By Gayle Fee and Laura Raposa with Megan Johnson (Boston Herald)
A racy PETA web ad, featuring curvaceous animal crusader Pamela Anderson, crashed before takeoff at Logan yesterday when an ad rep for the airport’s free WiFi network told the animal-rights activists their sexy spoof wouldn’t fly.
Anderson, who has appeared in tons of PETA propaganda, plays a scantily clad TSA agent who strips passengers of leather, fur and other animal skins as they pass through her security checkpoint. Now considering the groping that goes on at Logan’s checkpoints on a day-to-day basis, this seems rather topical!
“They’re conservative by nature, and Pam Anderson grabbing a guy’s crotch, the naked people, etc. won’t fly,” David Blumenfeld, a JiWire ad rep who places the spots that run on the airport’s free WiFi, told PETA.
The quirky commercial, titled “Cruelty Doesn’t Fly,” also features comedians Steve-O, Andy Dick, Carol Leifer; a pair of nude models; and German punk icon Nina Hagen.
In it, Anderson first encounters Steve-O, who is stripped of his leather belt and sent through the body scanner in his underwear when his pants fall down. Hagen, who arrives with waaaaaay more than two pieces of carry-on luggage, is waved right through after Nina shows Pammie a patch that proclaims her leather-like jacket is “Fake For The Animals’ Sake.” Ditto for the nude models, who, of course, have no luggage. But Leifer, accompanied by Dick, who’s wearing an “I’m With Stupid” T-shirt, gets hauled away in handcuffs after she tries to parade past Pam in a fur coat and Ugg -ish boots!

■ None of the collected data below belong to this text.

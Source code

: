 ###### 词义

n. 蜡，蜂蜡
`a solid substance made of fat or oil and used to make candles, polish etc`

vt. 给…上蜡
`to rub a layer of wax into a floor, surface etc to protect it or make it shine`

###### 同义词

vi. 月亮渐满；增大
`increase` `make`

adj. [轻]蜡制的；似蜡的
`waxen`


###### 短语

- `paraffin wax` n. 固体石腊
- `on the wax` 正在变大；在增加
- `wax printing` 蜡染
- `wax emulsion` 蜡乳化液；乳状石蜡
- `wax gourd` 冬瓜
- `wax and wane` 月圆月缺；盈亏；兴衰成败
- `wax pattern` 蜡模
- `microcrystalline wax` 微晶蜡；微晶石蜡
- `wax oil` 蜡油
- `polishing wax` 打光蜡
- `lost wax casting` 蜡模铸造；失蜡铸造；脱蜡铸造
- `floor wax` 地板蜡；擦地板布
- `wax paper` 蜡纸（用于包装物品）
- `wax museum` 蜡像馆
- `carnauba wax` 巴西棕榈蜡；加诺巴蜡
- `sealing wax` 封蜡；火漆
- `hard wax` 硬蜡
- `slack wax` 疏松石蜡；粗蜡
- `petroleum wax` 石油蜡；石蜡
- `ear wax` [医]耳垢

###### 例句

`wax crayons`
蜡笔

“Given the groping that you see at security checkpoints — and the nudity that you see in body scans — we’re surprised that our lighthearted ad was deemed too risque,” said PETA veep Dan Mathews .

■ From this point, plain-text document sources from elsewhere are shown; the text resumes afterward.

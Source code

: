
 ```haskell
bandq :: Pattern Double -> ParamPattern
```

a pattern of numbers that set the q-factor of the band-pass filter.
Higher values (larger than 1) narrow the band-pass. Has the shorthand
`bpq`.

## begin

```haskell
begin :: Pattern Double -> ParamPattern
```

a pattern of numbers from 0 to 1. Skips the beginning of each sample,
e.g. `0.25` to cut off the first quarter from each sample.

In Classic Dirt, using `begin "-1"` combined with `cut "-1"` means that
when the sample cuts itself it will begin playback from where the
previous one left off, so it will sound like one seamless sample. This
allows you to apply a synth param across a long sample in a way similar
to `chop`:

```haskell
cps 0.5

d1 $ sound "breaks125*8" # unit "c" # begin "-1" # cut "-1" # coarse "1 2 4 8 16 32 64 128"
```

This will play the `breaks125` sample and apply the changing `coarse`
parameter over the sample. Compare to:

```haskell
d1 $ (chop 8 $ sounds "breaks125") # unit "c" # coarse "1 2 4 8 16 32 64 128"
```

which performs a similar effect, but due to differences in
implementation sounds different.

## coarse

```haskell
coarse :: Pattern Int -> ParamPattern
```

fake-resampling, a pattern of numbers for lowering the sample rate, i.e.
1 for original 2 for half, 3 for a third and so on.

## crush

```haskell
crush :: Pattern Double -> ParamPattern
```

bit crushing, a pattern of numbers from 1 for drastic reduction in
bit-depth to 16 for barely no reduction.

PETA had hoped to run the ad, which cost $50,000 to make, in Boston’s airport during the high-traffic holiday season. They are now looking to run it in other airports, Matthews said.
Massport spokesman Matt Brelis said he wasn’t sure who decided the fur ad couldn’t fly, but said he had no problem with the decision. “It doesn’t sound like an appropriate ad for the airport environment,” he said.